→ **Task requirements**:
Pictures in the records below must be left out. Return exactly the lines from the line with "Requires OSX updates" to the line with "Approximate training time", both included.

→ **Records for this task**:
▽

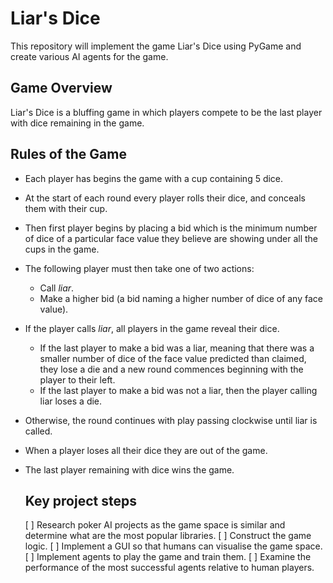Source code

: # Liar's Dice 
This repository will implement the game Liar's Dice using PyGame and create various AI agents for the game.

## Game Overview
Liar's Dice is a bluffing game in which players compete to be the last player with dice remaining in the game. 

## Rules of the Game
- Each player has begins the game with a cup containing 5 dice.
- At the start of each round every player rolls their dice, and conceals them with their cup.
- Then first player begins by placing a bid which is the minimum number of dice of a particular face value they believe are showing under all the cups in the game.
- The following player must then take one of two actions:
  - Call *liar*.
  - Make a higher bid (a bid naming a higher number of dice of any face value).
- If the player calls *liar*, all players in the game reveal their dice.
  - If the last player to make a bid was a liar, meaning that there was a smaller number of dice of the face value predicted than claimed, they lose a die and a new round commences beginning with the player to their left.
  - If the last player to make a bid was not a liar, then the player calling liar loses a die.
- Otherwise, the round continues with play passing clockwise until liar is called.
- When a player loses all their dice they are out of the game.
- The last player remaining with dice wins the game.

  ## Key project steps
  [ ] Research poker AI projects as the game space is similar and determine what are the most popular libraries.
  [ ] Construct the game logic.
  [ ] Implement a GUI so that humans can visualise the game space. 
  [ ] Implement agents to play the game and train them.
  [ ] Examine the performance of the most successful agents relative to human players. 

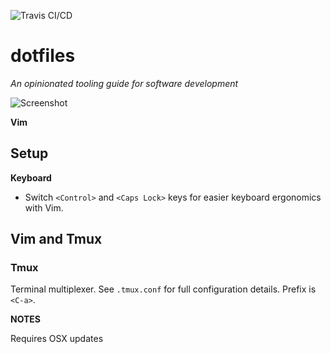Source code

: ![Travis CI/CD](https://travis-ci.org/pindaroso/dotfiles.svg?branch=master)

# dotfiles

*An opinionated tooling guide for software development*

![Screenshot](https://raw.githubusercontent.com/pindaroso/dotfiles/master/images/ss.png)

**Vim**

## Setup

**Keyboard**

* Switch `<Control>` and `<Caps Lock>` keys for easier keyboard ergonomics with Vim.

## Vim and Tmux

### Tmux

Terminal multiplexer. See `.tmux.conf` for full configuration details. Prefix is `<C-a>`.

**NOTES**

Requires OSX updates
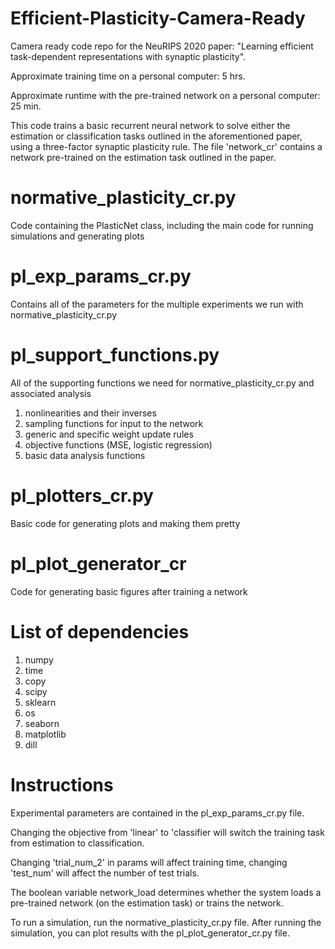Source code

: # Efficient-Plasticity-Camera-Ready
Camera ready code repo for the NeuRIPS 2020 paper: "Learning efficient task-dependent representations with synaptic plasticity".

Approximate training time on a personal computer: 5 hrs.

Approximate runtime with the pre-trained network on a personal computer: 25 min.

This code trains a basic recurrent neural network to solve either the estimation or classification tasks outlined in the aforementioned paper, using a three-factor synaptic plasticity rule. The file 'network_cr' contains a network pre-trained on the estimation task outlined in the paper.

# normative_plasticity_cr.py
Code containing the PlasticNet class, including the main code for running simulations and generating plots

# pl_exp_params_cr.py
Contains all of the parameters for the multiple experiments we run with normative_plasticity_cr.py

# pl_support_functions.py
All of the supporting functions we need for normative_plasticity_cr.py and associated analysis
1. nonlinearities and their inverses
2. sampling functions for input to the network
3. generic and specific weight update rules
4. objective functions (MSE, logistic regression)
5. basic data analysis functions

# pl_plotters_cr.py
Basic code for generating plots and making them pretty

# pl_plot_generator_cr
Code for generating basic figures after training a network

# List of dependencies
1. numpy
2. time
3. copy
4. scipy
5. sklearn
6. os
7. seaborn
8. matplotlib
9. dill

# Instructions
Experimental parameters are contained in the pl_exp_params_cr.py file.

Changing the objective from 'linear' to 'classifier will switch the training task from estimation to classification.

Changing 'trial_num_2' in params will affect training time, changing 'test_num' will affect the number of test trials.

The boolean variable network_load determines whether the system loads a pre-trained network (on the estimation task) or trains the network.

To run a simulation, run the normative_plasticity_cr.py file. After running the simulation, you can plot results with the pl_plot_generator_cr.py file.

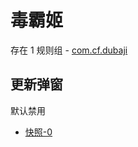 # 毒霸姬

存在 1 规则组 - [com.cf.dubaji](/src/apps/com.cf.dubaji.ts)

## 更新弹窗

默认禁用

- [快照-0](https://i.gkd.li/import/13198107)
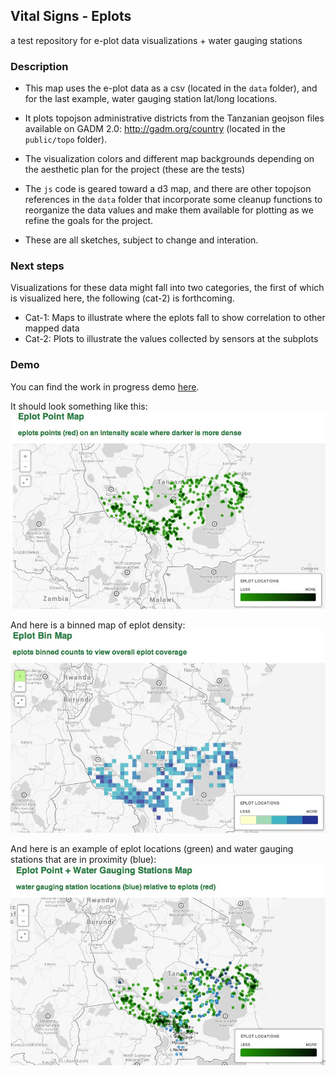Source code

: ## Vital Signs - Eplots
a test repository for e-plot data visualizations + water gauging stations

### Description

* This map uses the e-plot data as a csv (located in the `data` folder), and for the last example, water gauging station lat/long locations.
* It plots topojson administrative districts from the Tanzanian geojson files available on GADM 2.0: <http://gadm.org/country> (located in the `public/topo` folder).
* The visualization colors and different map backgrounds depending on the aesthetic plan for the project (these are the tests)
* The `js` code is geared toward a d3 map, and there are other topojson references in the `data` folder that incorporate some cleanup functions to reorganize the data values and make them available for plotting as we refine the goals for the project.

* These are all sketches, subject to change and interation.

### Next steps
Visualizations for these data might fall into two categories, the first of which is visualized here, the following (cat-2) is forthcoming.
* Cat-1: Maps to illustrate where the eplots fall to show correlation to other mapped data
* Cat-2: Plots to illustrate the values collected by sensors at the subplots

### Demo
You can find the work in progress demo [here](http://auremoser.github.io/VitalSigns-eplots/).

It should look something like this:
![Eplot Points](https://raw.githubusercontent.com/auremoser/VitalSigns-eplots/master/assets/eplot-points.png)

And here is a binned map of eplot density:
![Eplot Bins](https://raw.githubusercontent.com/auremoser/VitalSigns-eplots/master/assets/eplot-bin.png)

And here is an example of eplot locations (green) and water gauging stations that are in proximity (blue):
![Eplot + Water Gauging](https://raw.githubusercontent.com/auremoser/VitalSigns-eplots/master/assets/eplot-watergaugeoverlay.png)
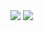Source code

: <img src="https://api.githubtrends.io/user/svg/DevelopingFlakes/langs?use_percent=True&include_private=True&loc_metric=changed&compact=True&theme=dark">
<img src="https://github-readme-streak-stats.herokuapp.com/?user=DevelopingFlakes&theme=dark">
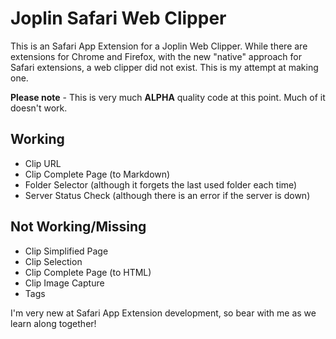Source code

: # Joplin Safari Web Clipper
This is an Safari App Extension for a Joplin Web Clipper. While there are extensions for Chrome and Firefox, with the new "native" approach for Safari extensions, a web clipper did not exist. This is my attempt at making one.

**Please note** - This is very much **ALPHA** quality code at this point. Much of it doesn't work.

## Working
* Clip URL
* Clip Complete Page (to Markdown)
* Folder Selector (although it forgets the last used folder each time)
* Server Status Check (although there is an error if the server is down)

## Not Working/Missing
* Clip Simplified Page
* Clip Selection
* Clip Complete Page (to HTML)
* Clip Image Capture
* Tags

I'm very new at Safari App Extension development, so bear with me as we learn along together!
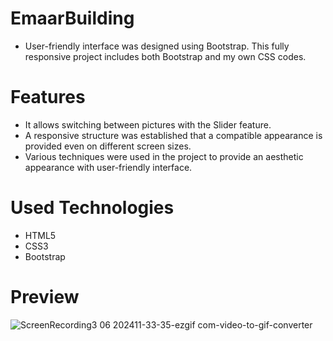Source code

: # EmaarBuilding

- User-friendly interface was designed using Bootstrap. This fully responsive project includes both Bootstrap and my own CSS codes.

# Features

- It allows switching between pictures with the Slider feature.
- A responsive structure was established that a compatible appearance is provided even on different screen sizes.
- Various techniques were used in the project to provide an aesthetic appearance with user-friendly interface.

# Used Technologies

- HTML5
- CSS3
- Bootstrap

# Preview

![ScreenRecording3 06 202411-33-35-ezgif com-video-to-gif-converter](https://github.com/TugbaKes55/EmaarBuilding/assets/170290830/fc2ec0bf-5a18-4e41-904c-a9a160fe82e8)


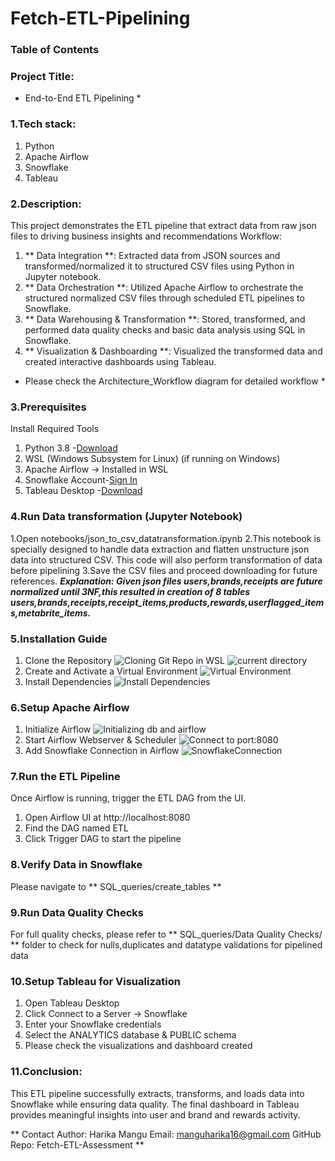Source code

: # Fetch-ETL-Pipelining

### Table of Contents
<a name="1.Tech Stack"></a>
<a name="2.Description"></a>
<a name="3.Prerequisites"></a>
<a name="4.Run Data transformation (Jupyter Notebook)"></a>
<a name="5.Installation Guide"></a>
<a name="6.Setup Apache Airflow"></a>
<a name="7.Run the ETL pipeline"></a>
<a name="8.Verify data in Snowflake"></a>
<a name="9.Run Data Quality Checks"></a>
<a name="10.Setup Tableau for Visualization"></a>
<a name="11.Conclusion"></a>

### Project Title:
* End-to-End ETL Pipelining *

### 1.Tech stack:
1. Python
2. Apache Airflow
3. Snowflake
4. Tableau

### 2.Description:
This project demonstrates the ETL pipeline that extract data from raw json files to driving business insights and recommendations
Workflow:
1. ** Data Integration **: Extracted data from JSON sources and transformed/normalized it to structured CSV files using Python in Jupyter notebook.
2. ** Data Orchestration **: Utilized Apache Airflow to orchestrate the structured normalized CSV files through scheduled ETL pipelines to Snowflake.
3. ** Data Warehousing & Transformation **: Stored, transformed, and performed data quality checks and basic data analysis using SQL in Snowflake.
4. ** Visualization & Dashboarding **: Visualized the transformed data and created interactive dashboards using Tableau.

* Please check the Architecture_Workflow diagram for detailed workflow *

### 3.Prerequisites
Install Required Tools
1. Python 3.8 -[Download](https://www.python.org/downloads/)
2. WSL (Windows Subsystem for Linux) (if running on Windows)
3. Apache Airflow -> Installed in WSL
4. Snowflake Account-[Sign In](https://app.snowflake.com/)
5. Tableau Desktop -[Download](https://www.tableau.com/support/releases)

### 4.Run Data transformation (Jupyter Notebook)
1.Open notebooks/json_to_csv_datatransformation.ipynb
2.This notebook is specially designed to handle data extraction and flatten unstructure json data into structured CSV. This code will also perform transformation of data before pipelining
3.Save the CSV files and proceed downloading for future references.
***Explanation: Given json files users,brands,receipts are future normalized until 3NF,this resulted in creation of 8 tables users,brands,receipts,receipt_items,products,rewards,userflagged_items,metabrite_items.***

### 5.Installation Guide
1. Clone the Repository
![Cloning Git Repo in WSL](image.png)
![current directory](image-1.png)
2. Create and Activate a Virtual Environment
![Virtual Environment](image-2.png)
3. Install Dependencies
![Install Dependencies](image-3.png)

### 6.Setup Apache Airflow
1. Initialize Airflow
![Initializing db and airflow](image-4.png)
2. Start Airflow Webserver & Scheduler
![Connect to port:8080](image-5.png)
3. Add Snowflake Connection in Airflow
![SnowflakeConnection](image-6.png)

### 7.Run the ETL Pipeline
Once Airflow is running, trigger the ETL DAG from the UI.
1. Open Airflow UI at http://localhost:8080
2. Find the DAG named ETL
3. Click Trigger DAG to start the pipeline

### 8.Verify Data in Snowflake
Please navigate to ** SQL_queries/create_tables **

### 9.Run Data Quality Checks
For full quality checks, please refer to ** SQL_queries/Data Quality Checks/ ** folder to check for nulls,duplicates and datatype validations for pipelined data


### 10.Setup Tableau for Visualization
1. Open Tableau Desktop
2. Click Connect to a Server -> Snowflake
3. Enter your Snowflake credentials
4. Select the ANALYTICS database & PUBLIC schema
5. Please check the visualizations and dashboard created

### 11.Conclusion:
This ETL pipeline successfully extracts, transforms, and loads data into Snowflake while ensuring data quality. The final dashboard in Tableau provides meaningful insights into user and brand and rewards activity.




** Contact
Author: Harika Mangu
Email: manguharika16@gmail.com
GitHub Repo: Fetch-ETL-Assessment **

△

→ **Solved problem**:
Requires OSX updates
Source code

: # Efficient-Plasticity-Camera-Ready
Camera ready code repo for the NeuRIPS 2020 paper: "Learning efficient task-dependent representations with synaptic plasticity".

Approximate training time on a personal computer: 5 hrs.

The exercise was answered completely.